» Material supplied:
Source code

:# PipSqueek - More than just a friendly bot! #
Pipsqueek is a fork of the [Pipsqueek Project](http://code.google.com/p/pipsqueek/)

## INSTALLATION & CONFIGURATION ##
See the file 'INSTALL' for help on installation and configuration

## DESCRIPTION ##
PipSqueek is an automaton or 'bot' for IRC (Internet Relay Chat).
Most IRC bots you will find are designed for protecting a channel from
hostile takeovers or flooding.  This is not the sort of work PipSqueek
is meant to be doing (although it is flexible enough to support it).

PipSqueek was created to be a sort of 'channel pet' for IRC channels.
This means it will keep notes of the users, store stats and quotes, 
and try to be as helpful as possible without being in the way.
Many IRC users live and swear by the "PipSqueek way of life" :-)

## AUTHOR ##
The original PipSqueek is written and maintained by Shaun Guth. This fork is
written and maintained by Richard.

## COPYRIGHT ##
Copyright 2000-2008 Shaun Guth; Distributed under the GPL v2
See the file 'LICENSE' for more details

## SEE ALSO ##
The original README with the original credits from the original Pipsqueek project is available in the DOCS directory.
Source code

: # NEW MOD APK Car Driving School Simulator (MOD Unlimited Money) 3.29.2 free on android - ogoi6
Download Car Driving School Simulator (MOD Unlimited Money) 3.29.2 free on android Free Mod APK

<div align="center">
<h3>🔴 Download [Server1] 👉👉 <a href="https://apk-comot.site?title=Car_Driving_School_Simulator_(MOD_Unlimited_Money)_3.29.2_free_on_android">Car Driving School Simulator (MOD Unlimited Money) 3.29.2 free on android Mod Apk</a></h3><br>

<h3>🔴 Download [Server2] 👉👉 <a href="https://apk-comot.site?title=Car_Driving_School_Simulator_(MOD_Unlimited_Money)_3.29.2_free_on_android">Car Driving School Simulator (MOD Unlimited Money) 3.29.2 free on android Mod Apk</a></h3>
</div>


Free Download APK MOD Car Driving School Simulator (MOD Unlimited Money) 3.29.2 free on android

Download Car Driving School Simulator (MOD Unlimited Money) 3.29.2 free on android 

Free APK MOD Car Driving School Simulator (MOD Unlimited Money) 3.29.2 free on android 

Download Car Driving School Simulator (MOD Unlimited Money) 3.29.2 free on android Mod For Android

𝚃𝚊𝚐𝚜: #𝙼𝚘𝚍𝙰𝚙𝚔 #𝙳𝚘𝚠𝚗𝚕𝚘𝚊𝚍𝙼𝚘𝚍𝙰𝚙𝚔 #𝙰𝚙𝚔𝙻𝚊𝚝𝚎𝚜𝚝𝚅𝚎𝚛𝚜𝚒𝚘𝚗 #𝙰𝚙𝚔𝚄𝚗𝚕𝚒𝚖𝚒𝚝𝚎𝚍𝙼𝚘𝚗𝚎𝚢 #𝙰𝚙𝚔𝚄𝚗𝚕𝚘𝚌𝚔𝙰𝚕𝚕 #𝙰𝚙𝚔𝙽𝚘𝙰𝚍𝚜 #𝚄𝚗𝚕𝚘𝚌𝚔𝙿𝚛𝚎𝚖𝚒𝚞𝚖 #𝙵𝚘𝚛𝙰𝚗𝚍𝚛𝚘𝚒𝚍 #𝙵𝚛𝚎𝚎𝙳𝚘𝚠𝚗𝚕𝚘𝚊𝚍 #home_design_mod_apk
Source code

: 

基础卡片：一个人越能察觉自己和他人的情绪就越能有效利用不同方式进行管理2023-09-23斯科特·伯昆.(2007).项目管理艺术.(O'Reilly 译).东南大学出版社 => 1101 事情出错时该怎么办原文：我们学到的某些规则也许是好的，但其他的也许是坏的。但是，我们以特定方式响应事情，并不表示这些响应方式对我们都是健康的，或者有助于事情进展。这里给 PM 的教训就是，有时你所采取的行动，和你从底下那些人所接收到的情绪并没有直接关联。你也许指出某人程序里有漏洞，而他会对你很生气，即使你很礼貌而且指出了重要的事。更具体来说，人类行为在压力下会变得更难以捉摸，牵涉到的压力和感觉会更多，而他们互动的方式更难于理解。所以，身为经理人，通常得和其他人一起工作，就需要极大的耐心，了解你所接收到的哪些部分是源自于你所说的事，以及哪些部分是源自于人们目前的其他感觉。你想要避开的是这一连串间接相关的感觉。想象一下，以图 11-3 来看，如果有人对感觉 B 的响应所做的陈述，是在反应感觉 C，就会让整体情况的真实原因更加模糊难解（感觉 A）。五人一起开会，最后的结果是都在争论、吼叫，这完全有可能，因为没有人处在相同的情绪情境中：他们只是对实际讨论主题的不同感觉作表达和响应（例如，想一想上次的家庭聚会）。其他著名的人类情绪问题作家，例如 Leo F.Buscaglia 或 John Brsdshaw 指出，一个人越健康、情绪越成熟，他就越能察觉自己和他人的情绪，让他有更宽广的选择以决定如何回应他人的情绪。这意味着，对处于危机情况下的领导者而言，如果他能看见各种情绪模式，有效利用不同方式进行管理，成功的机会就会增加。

» Brief:
Output all of the records above unchanged.

» Solved exercise:
Source code

:# PipSqueek - More than just a friendly bot! #
Pipsqueek is a fork of the [Pipsqueek Project](http://code.google.com/p/pipsqueek/)

## INSTALLATION & CONFIGURATION ##
See the file 'INSTALL' for help on installation and configuration

## DESCRIPTION ##
PipSqueek is an automaton or 'bot' for IRC (Internet Relay Chat).
Most IRC bots you will find are designed for protecting a channel from
hostile takeovers or flooding.  This is not the sort of work PipSqueek
is meant to be doing (although it is flexible enough to support it).

PipSqueek was created to be a sort of 'channel pet' for IRC channels.
This means it will keep notes of the users, store stats and quotes, 
and try to be as helpful as possible without being in the way.
Many IRC users live and swear by the "PipSqueek way of life" :-)

## AUTHOR ##
The original PipSqueek is written and maintained by Shaun Guth. This fork is
written and maintained by Richard.

## COPYRIGHT ##
Copyright 2000-2008 Shaun Guth; Distributed under the GPL v2
See the file 'LICENSE' for more details

## SEE ALSO ##
The original README with the original credits from the original Pipsqueek project is available in the DOCS directory.
Source code

: # NEW MOD APK Car Driving School Simulator (MOD Unlimited Money) 3.29.2 free on android - ogoi6
Download Car Driving School Simulator (MOD Unlimited Money) 3.29.2 free on android Free Mod APK

<div align="center">
<h3>🔴 Download [Server1] 👉👉 <a href="https://apk-comot.site?title=Car_Driving_School_Simulator_(MOD_Unlimited_Money)_3.29.2_free_on_android">Car Driving School Simulator (MOD Unlimited Money) 3.29.2 free on android Mod Apk</a></h3><br>

<h3>🔴 Download [Server2] 👉👉 <a href="https://apk-comot.site?title=Car_Driving_School_Simulator_(MOD_Unlimited_Money)_3.29.2_free_on_android">Car Driving School Simulator (MOD Unlimited Money) 3.29.2 free on android Mod Apk</a></h3>
</div>


Free Download APK MOD Car Driving School Simulator (MOD Unlimited Money) 3.29.2 free on android

Download Car Driving School Simulator (MOD Unlimited Money) 3.29.2 free on android 

Free APK MOD Car Driving School Simulator (MOD Unlimited Money) 3.29.2 free on android 

Download Car Driving School Simulator (MOD Unlimited Money) 3.29.2 free on android Mod For Android

𝚃𝚊𝚐𝚜: #𝙼𝚘𝚍𝙰𝚙𝚔 #𝙳𝚘𝚠𝚗𝚕𝚘𝚊𝚍𝙼𝚘𝚍𝙰𝚙𝚔 #𝙰𝚙𝚔𝙻𝚊𝚝𝚎𝚜𝚝𝚅𝚎𝚛𝚜𝚒𝚘𝚗 #𝙰𝚙𝚔𝚄𝚗𝚕𝚒𝚖𝚒𝚝𝚎𝚍𝙼𝚘𝚗𝚎𝚢 #𝙰𝚙𝚔𝚄𝚗𝚕𝚘𝚌𝚔𝙰𝚕𝚕 #𝙰𝚙𝚔𝙽𝚘𝙰𝚍𝚜 #𝚄𝚗𝚕𝚘𝚌𝚔𝙿𝚛𝚎𝚖𝚒𝚞𝚖 #𝙵𝚘𝚛𝙰𝚗𝚍𝚛𝚘𝚒𝚍 #𝙵𝚛𝚎𝚎𝙳𝚘𝚠𝚗𝚕𝚘𝚊𝚍 #home_design_mod_apk
Source code

: 

基础卡片：一个人越能察觉自己和他人的情绪就越能有效利用不同方式进行管理2023-09-23斯科特·伯昆.(2007).项目管理艺术.(O'Reilly 译).东南大学出版社 => 1101 事情出错时该怎么办原文：我们学到的某些规则也许是好的，但其他的也许是坏的。但是，我们以特定方式响应事情，并不表示这些响应方式对我们都是健康的，或者有助于事情进展。这里给 PM 的教训就是，有时你所采取的行动，和你从底下那些人所接收到的情绪并没有直接关联。你也许指出某人程序里有漏洞，而他会对你很生气，即使你很礼貌而且指出了重要的事。更具体来说，人类行为在压力下会变得更难以捉摸，牵涉到的压力和感觉会更多，而他们互动的方式更难于理解。所以，身为经理人，通常得和其他人一起工作，就需要极大的耐心，了解你所接收到的哪些部分是源自于你所说的事，以及哪些部分是源自于人们目前的其他感觉。你想要避开的是这一连串间接相关的感觉。想象一下，以图 11-3 来看，如果有人对感觉 B 的响应所做的陈述，是在反应感觉 C，就会让整体情况的真实原因更加模糊难解（感觉 A）。五人一起开会，最后的结果是都在争论、吼叫，这完全有可能，因为没有人处在相同的情绪情境中：他们只是对实际讨论主题的不同感觉作表达和响应（例如，想一想上次的家庭聚会）。其他著名的人类情绪问题作家，例如 Leo F.Buscaglia 或 John Brsdshaw 指出，一个人越健康、情绪越成熟，他就越能察觉自己和他人的情绪，让他有更宽广的选择以决定如何回应他人的情绪。这意味着，对处于危机情况下的领导者而言，如果他能看见各种情绪模式，有效利用不同方式进行管理，成功的机会就会增加。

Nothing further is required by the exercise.